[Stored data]
========
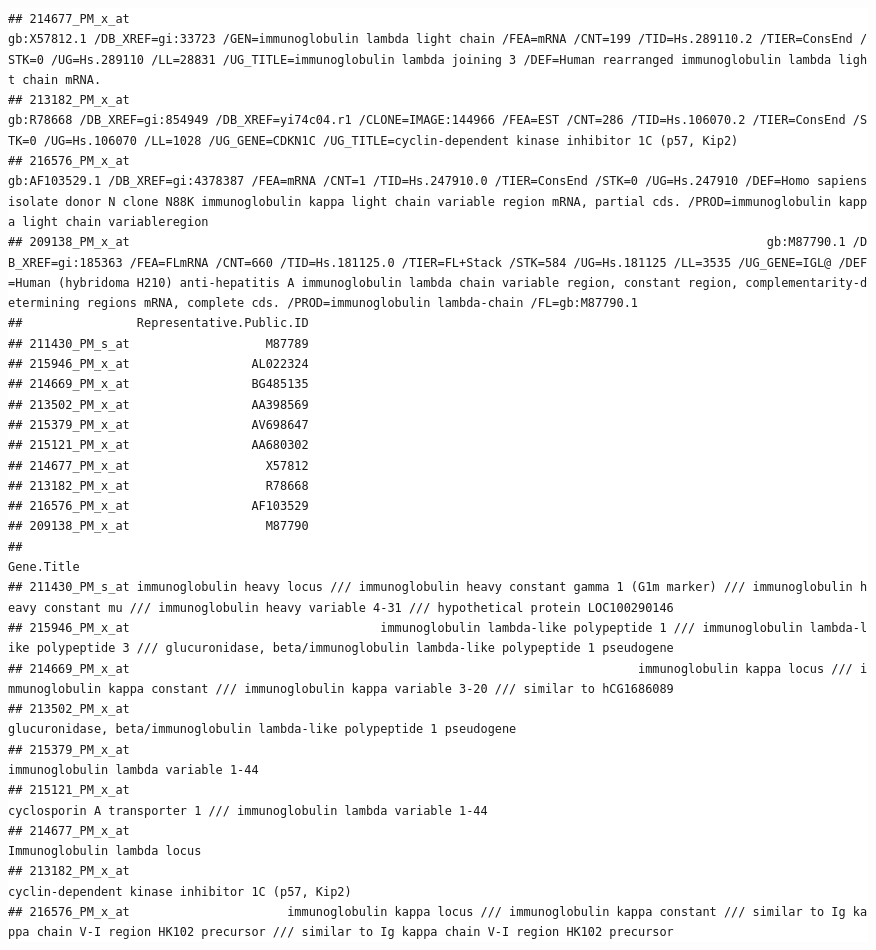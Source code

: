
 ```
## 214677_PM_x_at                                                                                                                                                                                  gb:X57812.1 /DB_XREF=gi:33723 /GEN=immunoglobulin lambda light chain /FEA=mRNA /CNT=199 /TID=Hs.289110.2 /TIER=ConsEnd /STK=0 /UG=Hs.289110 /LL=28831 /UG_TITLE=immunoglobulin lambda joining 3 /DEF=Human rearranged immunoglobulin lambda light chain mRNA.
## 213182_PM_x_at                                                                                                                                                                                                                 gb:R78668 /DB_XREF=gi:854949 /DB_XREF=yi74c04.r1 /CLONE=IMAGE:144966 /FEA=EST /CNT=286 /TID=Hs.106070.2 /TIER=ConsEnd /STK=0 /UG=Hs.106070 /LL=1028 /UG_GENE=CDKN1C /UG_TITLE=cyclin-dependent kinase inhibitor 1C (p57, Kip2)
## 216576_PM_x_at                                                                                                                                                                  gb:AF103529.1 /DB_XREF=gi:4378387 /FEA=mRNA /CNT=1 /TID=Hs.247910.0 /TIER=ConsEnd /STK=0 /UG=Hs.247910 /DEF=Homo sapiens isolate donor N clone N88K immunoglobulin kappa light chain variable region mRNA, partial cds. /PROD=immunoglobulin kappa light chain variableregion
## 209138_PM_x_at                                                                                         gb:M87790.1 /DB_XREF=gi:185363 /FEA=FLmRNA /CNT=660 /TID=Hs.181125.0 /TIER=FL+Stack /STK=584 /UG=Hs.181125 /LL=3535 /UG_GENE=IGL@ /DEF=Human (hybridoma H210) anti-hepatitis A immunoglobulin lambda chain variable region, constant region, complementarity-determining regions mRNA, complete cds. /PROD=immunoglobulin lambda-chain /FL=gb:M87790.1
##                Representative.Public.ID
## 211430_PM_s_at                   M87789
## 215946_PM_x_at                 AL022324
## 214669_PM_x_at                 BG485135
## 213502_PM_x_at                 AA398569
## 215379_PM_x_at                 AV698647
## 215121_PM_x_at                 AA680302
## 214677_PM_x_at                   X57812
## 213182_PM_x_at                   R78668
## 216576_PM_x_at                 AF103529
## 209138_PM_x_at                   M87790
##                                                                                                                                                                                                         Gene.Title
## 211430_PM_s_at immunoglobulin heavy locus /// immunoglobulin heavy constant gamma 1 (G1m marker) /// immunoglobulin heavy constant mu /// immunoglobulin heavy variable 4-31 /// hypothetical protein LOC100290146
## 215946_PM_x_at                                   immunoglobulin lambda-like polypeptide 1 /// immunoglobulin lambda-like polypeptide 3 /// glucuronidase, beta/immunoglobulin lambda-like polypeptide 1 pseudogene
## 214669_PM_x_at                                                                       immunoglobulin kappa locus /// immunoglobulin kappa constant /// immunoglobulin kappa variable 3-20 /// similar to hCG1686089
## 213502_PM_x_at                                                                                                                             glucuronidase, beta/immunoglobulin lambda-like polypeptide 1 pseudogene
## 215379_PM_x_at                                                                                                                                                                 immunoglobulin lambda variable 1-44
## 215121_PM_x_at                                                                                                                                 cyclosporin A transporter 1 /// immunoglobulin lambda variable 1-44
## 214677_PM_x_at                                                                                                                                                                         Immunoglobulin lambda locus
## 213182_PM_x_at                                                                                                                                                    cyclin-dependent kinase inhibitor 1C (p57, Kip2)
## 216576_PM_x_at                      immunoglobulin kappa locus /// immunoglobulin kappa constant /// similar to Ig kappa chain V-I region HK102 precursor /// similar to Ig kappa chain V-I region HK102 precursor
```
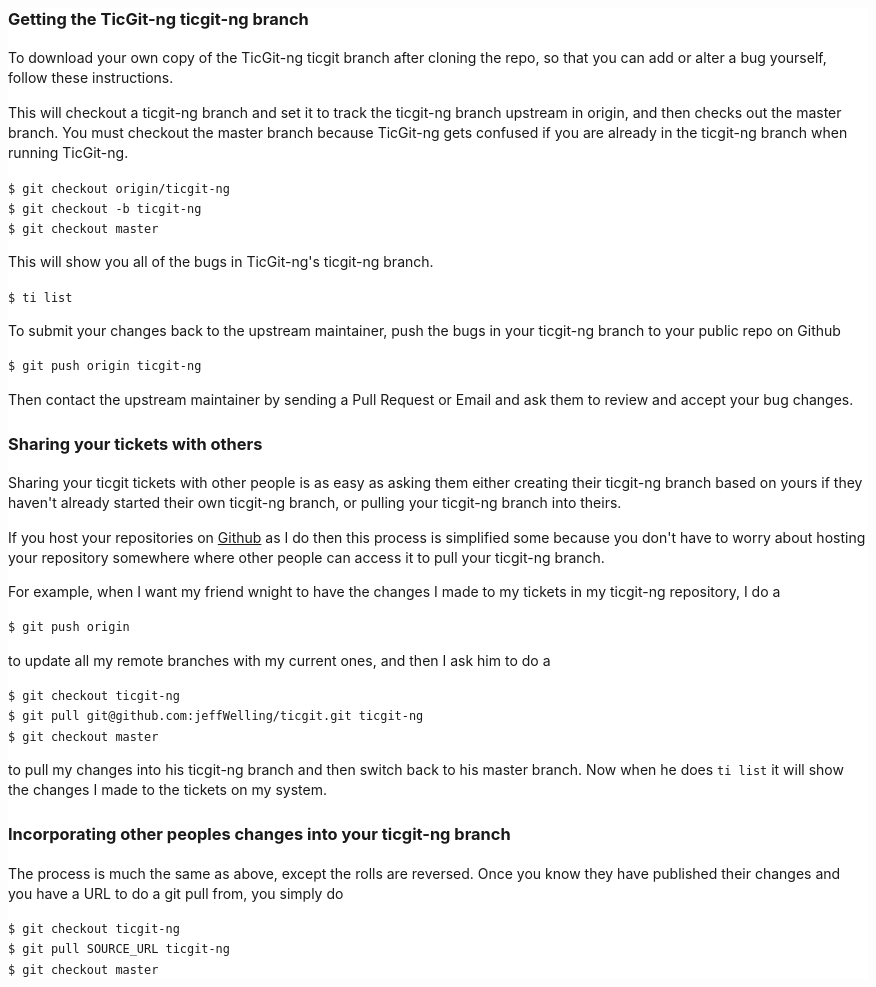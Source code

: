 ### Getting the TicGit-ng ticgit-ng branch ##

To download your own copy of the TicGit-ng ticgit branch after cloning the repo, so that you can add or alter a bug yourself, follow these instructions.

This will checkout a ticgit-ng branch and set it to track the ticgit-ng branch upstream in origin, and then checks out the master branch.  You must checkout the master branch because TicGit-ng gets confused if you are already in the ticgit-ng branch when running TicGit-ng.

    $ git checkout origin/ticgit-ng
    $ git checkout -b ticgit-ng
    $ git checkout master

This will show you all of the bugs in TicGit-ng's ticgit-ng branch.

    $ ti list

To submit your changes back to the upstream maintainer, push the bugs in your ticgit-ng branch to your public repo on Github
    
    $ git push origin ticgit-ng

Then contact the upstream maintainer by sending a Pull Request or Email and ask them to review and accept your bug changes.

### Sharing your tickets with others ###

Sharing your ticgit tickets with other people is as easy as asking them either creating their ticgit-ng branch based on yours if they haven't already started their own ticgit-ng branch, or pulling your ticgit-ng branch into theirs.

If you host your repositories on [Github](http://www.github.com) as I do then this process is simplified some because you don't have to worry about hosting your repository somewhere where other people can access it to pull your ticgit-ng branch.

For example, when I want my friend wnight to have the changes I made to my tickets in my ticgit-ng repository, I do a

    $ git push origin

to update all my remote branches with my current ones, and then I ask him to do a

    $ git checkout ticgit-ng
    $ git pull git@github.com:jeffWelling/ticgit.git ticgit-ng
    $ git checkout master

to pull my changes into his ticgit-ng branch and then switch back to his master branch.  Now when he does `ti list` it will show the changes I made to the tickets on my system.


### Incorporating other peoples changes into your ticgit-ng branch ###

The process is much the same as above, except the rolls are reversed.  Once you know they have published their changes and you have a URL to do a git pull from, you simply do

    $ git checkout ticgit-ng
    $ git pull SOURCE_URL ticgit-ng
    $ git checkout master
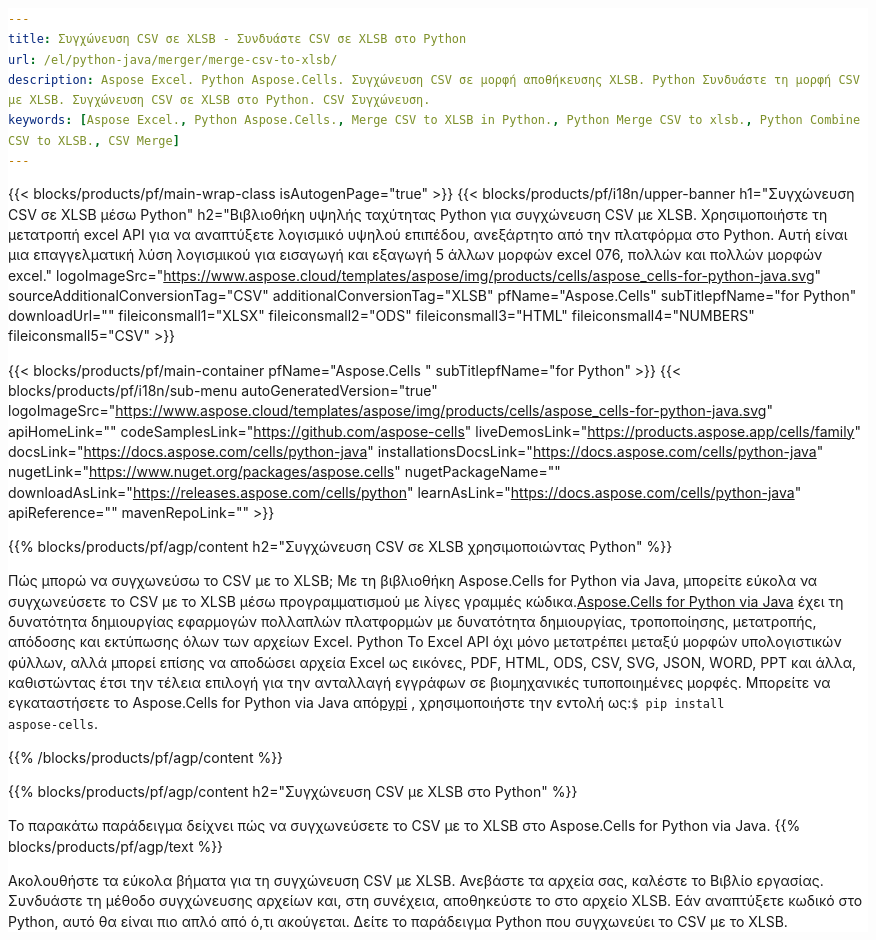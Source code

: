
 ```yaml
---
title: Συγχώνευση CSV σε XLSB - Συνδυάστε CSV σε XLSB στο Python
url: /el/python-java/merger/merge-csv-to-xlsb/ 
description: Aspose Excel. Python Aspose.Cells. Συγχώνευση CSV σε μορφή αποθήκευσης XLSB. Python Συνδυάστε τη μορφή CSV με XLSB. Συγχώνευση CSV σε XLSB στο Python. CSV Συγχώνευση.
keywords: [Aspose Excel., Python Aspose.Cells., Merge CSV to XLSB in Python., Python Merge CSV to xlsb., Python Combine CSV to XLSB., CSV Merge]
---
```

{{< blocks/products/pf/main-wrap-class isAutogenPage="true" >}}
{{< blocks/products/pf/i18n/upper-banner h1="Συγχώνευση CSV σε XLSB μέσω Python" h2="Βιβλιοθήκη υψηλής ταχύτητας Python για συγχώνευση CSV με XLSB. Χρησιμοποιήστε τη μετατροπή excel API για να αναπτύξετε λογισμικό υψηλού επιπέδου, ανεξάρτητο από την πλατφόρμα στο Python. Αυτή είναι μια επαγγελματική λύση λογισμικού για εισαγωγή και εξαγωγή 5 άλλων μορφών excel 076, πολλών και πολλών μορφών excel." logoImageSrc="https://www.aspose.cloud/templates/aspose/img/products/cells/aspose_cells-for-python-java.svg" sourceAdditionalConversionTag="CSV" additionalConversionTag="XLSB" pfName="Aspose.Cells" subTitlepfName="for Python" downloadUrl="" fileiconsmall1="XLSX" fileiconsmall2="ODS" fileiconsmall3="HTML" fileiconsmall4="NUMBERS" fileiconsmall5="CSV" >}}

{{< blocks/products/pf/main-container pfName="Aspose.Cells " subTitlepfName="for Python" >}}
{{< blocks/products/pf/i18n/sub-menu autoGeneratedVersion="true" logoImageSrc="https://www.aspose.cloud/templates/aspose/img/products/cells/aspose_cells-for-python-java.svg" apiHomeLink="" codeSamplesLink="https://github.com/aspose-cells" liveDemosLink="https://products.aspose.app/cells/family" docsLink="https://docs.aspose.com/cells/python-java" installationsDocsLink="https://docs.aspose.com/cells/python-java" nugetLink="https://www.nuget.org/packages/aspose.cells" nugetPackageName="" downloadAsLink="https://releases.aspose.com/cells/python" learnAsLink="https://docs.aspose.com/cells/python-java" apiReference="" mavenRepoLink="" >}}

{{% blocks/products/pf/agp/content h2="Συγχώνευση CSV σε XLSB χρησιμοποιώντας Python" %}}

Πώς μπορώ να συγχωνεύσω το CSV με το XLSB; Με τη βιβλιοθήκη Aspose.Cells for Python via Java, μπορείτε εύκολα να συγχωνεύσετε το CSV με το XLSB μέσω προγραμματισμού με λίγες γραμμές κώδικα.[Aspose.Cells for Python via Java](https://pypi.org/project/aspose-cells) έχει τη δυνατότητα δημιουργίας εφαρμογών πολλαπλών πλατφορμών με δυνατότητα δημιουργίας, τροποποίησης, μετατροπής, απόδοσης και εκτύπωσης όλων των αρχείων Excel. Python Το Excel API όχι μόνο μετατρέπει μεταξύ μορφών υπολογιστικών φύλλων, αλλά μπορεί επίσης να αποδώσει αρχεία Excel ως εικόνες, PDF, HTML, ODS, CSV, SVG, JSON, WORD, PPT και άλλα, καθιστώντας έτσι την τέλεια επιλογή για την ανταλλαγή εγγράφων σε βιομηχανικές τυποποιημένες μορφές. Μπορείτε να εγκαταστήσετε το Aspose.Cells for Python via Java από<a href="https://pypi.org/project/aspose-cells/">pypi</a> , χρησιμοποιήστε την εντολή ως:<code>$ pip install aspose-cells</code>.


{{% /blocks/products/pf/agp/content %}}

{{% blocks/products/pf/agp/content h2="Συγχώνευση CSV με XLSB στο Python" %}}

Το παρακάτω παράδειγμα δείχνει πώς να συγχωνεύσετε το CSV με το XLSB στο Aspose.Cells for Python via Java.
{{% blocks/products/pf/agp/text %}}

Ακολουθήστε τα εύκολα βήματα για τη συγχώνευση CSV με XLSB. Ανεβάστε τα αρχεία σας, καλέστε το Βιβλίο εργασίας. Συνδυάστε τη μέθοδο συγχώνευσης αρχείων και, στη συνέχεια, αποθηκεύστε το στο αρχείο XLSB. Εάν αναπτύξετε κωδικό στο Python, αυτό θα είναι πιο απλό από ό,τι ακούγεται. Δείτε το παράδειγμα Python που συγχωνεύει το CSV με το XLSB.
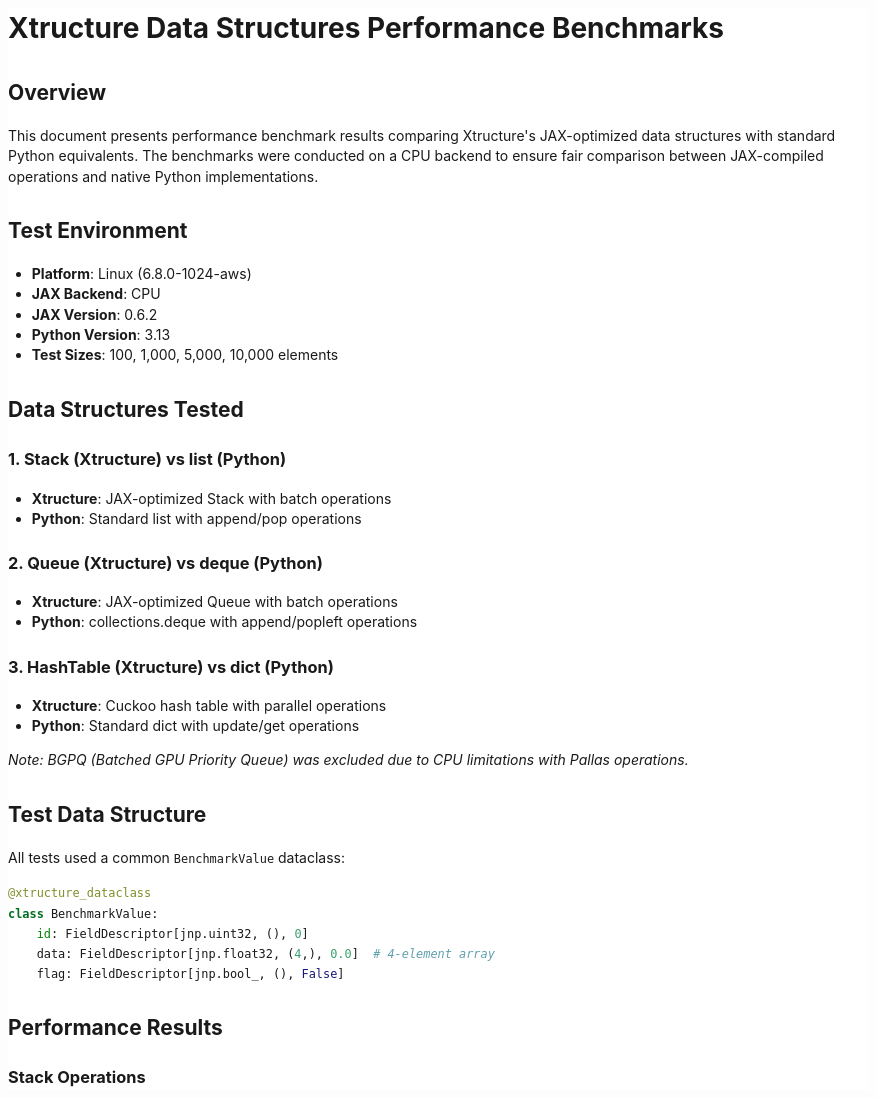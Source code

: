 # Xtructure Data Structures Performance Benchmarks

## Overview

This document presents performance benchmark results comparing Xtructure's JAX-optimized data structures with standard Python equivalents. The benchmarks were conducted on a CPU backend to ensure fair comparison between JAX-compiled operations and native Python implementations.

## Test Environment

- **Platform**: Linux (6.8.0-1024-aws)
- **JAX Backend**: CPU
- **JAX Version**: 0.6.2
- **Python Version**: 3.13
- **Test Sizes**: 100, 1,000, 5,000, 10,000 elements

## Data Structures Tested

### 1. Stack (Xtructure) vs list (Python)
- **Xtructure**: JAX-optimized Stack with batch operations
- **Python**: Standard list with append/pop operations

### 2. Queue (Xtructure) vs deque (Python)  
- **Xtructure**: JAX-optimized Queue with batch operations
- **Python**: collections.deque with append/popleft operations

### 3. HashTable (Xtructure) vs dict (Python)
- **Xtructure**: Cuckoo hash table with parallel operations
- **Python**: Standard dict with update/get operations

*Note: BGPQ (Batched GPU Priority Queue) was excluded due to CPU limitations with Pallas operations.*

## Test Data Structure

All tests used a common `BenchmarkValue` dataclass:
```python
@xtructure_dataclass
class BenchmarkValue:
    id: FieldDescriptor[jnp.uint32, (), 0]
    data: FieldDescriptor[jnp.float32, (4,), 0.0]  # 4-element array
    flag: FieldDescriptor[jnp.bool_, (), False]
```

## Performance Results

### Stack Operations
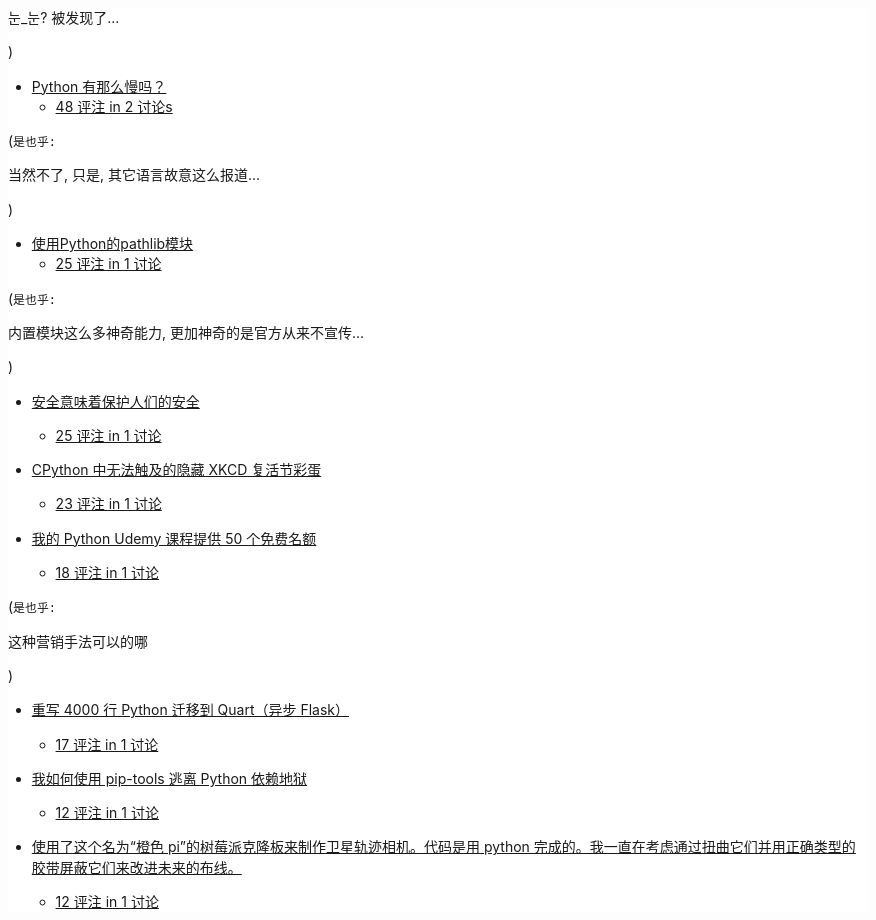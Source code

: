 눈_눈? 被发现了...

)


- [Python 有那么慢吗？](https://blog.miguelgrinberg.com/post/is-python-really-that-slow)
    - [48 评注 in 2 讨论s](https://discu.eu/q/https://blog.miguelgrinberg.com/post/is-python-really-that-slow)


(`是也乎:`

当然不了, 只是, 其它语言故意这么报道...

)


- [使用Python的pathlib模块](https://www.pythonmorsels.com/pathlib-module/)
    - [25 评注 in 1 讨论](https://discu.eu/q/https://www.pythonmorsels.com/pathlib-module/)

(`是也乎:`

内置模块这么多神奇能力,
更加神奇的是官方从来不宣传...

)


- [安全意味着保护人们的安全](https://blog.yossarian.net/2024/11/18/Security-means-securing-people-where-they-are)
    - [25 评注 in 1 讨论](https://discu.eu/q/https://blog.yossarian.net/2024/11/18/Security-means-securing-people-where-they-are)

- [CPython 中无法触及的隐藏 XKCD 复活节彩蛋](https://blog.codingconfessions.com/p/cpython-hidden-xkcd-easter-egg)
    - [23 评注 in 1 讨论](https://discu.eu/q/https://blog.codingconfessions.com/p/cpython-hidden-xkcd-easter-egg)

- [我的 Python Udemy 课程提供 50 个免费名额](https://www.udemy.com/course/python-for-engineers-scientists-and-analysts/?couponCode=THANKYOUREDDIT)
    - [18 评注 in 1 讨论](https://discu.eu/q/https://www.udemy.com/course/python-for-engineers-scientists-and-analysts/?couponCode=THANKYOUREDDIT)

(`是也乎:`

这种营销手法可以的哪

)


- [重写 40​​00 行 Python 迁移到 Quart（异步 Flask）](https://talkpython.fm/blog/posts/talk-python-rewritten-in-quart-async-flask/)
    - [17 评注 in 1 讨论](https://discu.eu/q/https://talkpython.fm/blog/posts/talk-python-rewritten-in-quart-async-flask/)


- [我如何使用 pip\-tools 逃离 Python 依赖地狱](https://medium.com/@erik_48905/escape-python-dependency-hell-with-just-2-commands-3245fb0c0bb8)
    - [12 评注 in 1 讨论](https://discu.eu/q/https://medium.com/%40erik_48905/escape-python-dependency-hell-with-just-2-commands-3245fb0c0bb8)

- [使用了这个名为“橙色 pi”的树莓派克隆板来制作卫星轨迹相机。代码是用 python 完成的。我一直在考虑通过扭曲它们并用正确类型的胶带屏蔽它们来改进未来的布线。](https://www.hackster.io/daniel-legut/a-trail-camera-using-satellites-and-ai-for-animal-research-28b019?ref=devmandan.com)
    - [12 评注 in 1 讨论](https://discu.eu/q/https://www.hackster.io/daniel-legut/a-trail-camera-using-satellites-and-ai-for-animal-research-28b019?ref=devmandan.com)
========
→ What is required:
Starting at the line above that contains "### Sharing your tickets with others ###", write out each line exactly until the line that contains "Sharing your ticgit" has been written, and stop there.

→ Written solution:
### Sharing your tickets with others ###

Sharing your ticgit tickets with other people is as easy as asking them either creating their ticgit-ng branch based on yours if they haven't already started their own ticgit-ng branch, or pulling your ticgit-ng branch into theirs.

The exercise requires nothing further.